Après le jeune pacha, un juif vient aussi nous visiter, dans la nuit déjà très noire, précédé d'une escorte et d'un grand fanal. Malgré sa robe brune toute simple, il est, nous dit-on, le plus riche de la ville. Sa figure est, d'ailleurs, distinguée, régulière et extrêmement douce. Il avait été, depuis quelques jours, averti de notre arrivée par un courrier d'un de ses coreligionnaires de Tanger, M. Benchimol, qui, durant tout le voyage de la mission, s'est montré pour chacun de nous d'une inépuisable obligeance,—et il vient très courtoisement se mettre à notre disposition. Nous lui promettons pour demain notre visite, et, en hâte, il s'en retourne, de peur de trouver fermées les vieilles portes des remparts.
Autour de nos tentes, le sol est inégal, exfolié, comme aux abords des villes très anciennes; il y a des entrées de souterrains, des crevasses; surtout il y a des bosses de gazon assez singulières, donnant à réfléchir. Il faut mille précautions pour faire seulement deux pas hors de chez soi, dans l'obscurité. Les chacals, les chouettes, tous les habitants à voix lugubre des cavernes et des vieux murs d'alentour nous donnent les uns après les autres un avis de présence, par quelque cri isolé qui semble un petit appel de la mort. Et la pluie tombe, comme si, aux abords de notre camp, tout n'était déjà pas suffisamment triste.
Huit heures et demie... Neuf heures... Nos deux visiteurs sont depuis longtemps repartis, et rien n'arrive de ce qu'on devait nous envoyer, ni mouna, ni soldats de garde.—Sans doute Mékinez a fermé ses portes, par crainte des détrousseurs, et nous a oubliés dehors, à la merci de toutes sortes de gens et d'aventures. Et vraiment nous trouvons qu'il y a beaucoup de noir et de silence entassés autour de nos petites maisonnettes de toile, sous ce ciel couvert qui fait la nuit doublement obscure, et près des murailles de cette étrange ville morte...
Enfin, enfin, des fanaux brillent dans le lointain, sortis sans doute de la porte qui est là-haut découpée dans les remparts, et ils descendent vers nous, par l'espèce d'avenue irrégulière et bossuée où bâillent des cavernes; c'est notre mouna qui nous vient, toujours lente et grave: des couscouss au lait et au sucre; un mouton en vie et plusieurs poulets dans des cages... Nous aurions bien envie de renvoyer ces pauvres bêtes, mais cela nous poserait tout à fait mal; il faut les livrer au couteau et à la voracité de nos gens d'escorte.

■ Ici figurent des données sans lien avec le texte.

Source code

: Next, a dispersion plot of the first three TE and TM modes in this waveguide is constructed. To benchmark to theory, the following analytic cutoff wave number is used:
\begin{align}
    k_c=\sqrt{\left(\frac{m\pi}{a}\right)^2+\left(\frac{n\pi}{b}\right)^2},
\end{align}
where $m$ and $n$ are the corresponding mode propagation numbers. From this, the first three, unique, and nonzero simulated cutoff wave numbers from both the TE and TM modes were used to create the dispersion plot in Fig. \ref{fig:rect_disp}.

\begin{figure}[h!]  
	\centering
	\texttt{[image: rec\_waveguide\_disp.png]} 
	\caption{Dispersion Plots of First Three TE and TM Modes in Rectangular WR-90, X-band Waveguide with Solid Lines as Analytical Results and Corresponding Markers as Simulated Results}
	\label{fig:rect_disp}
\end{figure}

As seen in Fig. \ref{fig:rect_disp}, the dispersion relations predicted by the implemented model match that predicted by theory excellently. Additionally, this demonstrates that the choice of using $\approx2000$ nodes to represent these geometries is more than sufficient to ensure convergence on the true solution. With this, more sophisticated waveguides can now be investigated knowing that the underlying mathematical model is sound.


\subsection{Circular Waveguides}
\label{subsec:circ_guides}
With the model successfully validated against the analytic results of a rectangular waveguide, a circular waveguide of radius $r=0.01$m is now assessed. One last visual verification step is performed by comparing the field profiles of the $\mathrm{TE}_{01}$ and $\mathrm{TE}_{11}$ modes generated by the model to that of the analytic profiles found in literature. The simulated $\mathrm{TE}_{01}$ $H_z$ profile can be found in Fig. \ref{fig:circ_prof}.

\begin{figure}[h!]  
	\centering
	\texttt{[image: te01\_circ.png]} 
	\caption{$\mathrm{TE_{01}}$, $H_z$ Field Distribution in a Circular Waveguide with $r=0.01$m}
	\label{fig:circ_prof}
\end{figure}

D'autres fanaux encore apparaissent sur la hauteur, et descendent vers nous: une troupe armée, jouant du tambourin. Ce sont les soldats qui viennent pour nous garder jusqu'au lever du jour; et, à voir comme ils sont nombreux—au moins quatre-vingts—on peut juger que le jeune pacha est bien prudent, ou que le lieu a bien mauvais renom.
Ils s'asseyent en cercle, autour de nos tentes, sur l'herbe suspecte ou sur les vagues choses noires, et commencent à chanter pour se tenir en éveil, en se faisant face deux à deux. Ils chanteront jusqu'au matin; c'est l'usage pour tous les gardes nocturnes qui font consciencieusement leur service, et il faudra nous arranger pour dormir comme nous pourrons au milieu de ce chœur sauvage qui n'aura jamais de trêve.